2

I have a few machines using which I am building a cluster. To improve performance we choose to use bonding on the Ethernet interfaces ( Each link is 1Gig). I have installed the ifenslave-2.6 module for Ubuntu 10.04 and I have configured the interfaces as well. The following is my configuration.

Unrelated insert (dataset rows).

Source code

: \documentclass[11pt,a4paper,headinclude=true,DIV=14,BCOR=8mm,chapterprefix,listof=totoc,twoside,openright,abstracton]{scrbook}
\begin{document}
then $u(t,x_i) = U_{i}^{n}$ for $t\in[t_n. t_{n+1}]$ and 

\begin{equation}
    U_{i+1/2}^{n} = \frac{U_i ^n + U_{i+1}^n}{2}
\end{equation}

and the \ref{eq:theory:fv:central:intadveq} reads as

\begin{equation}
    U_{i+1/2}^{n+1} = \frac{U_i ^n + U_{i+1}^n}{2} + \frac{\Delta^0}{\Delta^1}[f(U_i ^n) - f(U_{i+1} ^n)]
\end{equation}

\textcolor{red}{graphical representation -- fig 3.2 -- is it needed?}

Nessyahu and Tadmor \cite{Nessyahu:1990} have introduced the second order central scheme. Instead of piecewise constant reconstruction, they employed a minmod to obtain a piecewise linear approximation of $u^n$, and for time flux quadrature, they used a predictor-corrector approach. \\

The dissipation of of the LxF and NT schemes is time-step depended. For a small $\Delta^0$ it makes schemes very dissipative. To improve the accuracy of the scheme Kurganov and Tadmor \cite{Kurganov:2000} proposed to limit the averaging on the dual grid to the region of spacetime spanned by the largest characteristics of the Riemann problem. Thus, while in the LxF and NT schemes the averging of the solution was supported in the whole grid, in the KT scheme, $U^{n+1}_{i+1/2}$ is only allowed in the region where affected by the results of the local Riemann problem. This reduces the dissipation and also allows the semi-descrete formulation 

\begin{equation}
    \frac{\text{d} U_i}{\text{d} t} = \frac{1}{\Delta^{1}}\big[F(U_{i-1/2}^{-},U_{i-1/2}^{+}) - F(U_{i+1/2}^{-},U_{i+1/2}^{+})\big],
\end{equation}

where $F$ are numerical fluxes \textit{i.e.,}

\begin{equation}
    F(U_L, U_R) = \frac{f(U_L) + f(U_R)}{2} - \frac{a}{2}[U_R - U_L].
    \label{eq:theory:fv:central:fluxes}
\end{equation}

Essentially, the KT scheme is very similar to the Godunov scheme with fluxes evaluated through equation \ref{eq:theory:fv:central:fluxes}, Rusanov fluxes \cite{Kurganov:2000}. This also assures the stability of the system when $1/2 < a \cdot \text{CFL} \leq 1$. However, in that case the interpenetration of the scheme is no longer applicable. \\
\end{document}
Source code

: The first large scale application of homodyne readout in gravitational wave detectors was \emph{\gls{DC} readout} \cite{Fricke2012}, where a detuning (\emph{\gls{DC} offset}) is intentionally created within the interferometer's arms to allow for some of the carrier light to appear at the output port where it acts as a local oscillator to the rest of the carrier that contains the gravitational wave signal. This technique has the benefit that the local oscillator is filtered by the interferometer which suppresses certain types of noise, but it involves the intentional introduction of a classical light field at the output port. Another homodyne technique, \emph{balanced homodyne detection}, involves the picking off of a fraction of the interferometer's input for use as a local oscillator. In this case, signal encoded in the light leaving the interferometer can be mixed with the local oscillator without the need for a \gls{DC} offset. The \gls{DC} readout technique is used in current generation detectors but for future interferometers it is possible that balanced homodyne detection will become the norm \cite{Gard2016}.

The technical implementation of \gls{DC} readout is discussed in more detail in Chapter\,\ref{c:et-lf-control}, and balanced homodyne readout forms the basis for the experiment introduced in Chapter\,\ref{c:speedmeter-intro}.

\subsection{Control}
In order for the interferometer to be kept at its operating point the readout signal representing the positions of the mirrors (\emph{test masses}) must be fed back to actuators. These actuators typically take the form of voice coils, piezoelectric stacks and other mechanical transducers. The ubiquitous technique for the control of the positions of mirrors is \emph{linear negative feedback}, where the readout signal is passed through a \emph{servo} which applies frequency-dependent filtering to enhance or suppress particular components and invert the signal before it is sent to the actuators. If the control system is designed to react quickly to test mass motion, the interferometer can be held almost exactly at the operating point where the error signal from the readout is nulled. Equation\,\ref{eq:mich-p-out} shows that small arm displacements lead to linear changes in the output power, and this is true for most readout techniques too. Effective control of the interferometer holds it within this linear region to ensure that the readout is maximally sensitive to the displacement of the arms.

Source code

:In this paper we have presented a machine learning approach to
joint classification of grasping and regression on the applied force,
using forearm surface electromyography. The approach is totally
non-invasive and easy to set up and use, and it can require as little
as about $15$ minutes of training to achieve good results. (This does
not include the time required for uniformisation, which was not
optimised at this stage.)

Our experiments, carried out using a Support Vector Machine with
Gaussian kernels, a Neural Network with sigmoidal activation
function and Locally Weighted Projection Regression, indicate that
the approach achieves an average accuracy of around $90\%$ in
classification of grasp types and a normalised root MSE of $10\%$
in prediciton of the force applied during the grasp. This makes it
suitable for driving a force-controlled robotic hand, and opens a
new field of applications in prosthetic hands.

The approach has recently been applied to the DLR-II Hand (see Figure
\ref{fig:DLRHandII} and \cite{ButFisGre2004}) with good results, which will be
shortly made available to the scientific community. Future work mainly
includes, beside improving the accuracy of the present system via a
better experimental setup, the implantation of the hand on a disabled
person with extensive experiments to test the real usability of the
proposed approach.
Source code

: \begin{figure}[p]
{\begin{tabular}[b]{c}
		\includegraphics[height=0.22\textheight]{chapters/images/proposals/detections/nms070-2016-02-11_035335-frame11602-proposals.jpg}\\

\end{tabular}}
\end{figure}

    # The loopback network interface
    auto lo
    iface lo inet loopback

    # The primary network interface
    auto eth0
    iface eth0 inet manual
    bond-master bond0

    auto eth1
    iface eth1 inet manual
    bond-master bond0

    auto bond0
    iface bond0 inet static
    address x.x.x.x
    gateway x.x.x.1
    netmask 255.255.255.0
    bond-mode 6
    bond-miimon 100
    bond-slaves none

Also tried bond-slaves eth0 eth1 instead of bond-master bond0. But did nothing.

So, as you can see I am running the bond on balance-alb mode or mode 6 to enable bonding for both upstream and downstream. Frequently ( frequency of about four days) , we see that the machines cannot talk to each other. No pings. Not visible on nmap (nmap -sP x.x.x.x). Sometimes some machines are visible while some are not. They all are clones but this behavior is strange. I first checked the arp -a to see if I am having trouble there. And there were a lot of incomplete entries. ( Usually occurs after nmap scan) but even after the timeouts occurred and the table settled I have trouble pinging them.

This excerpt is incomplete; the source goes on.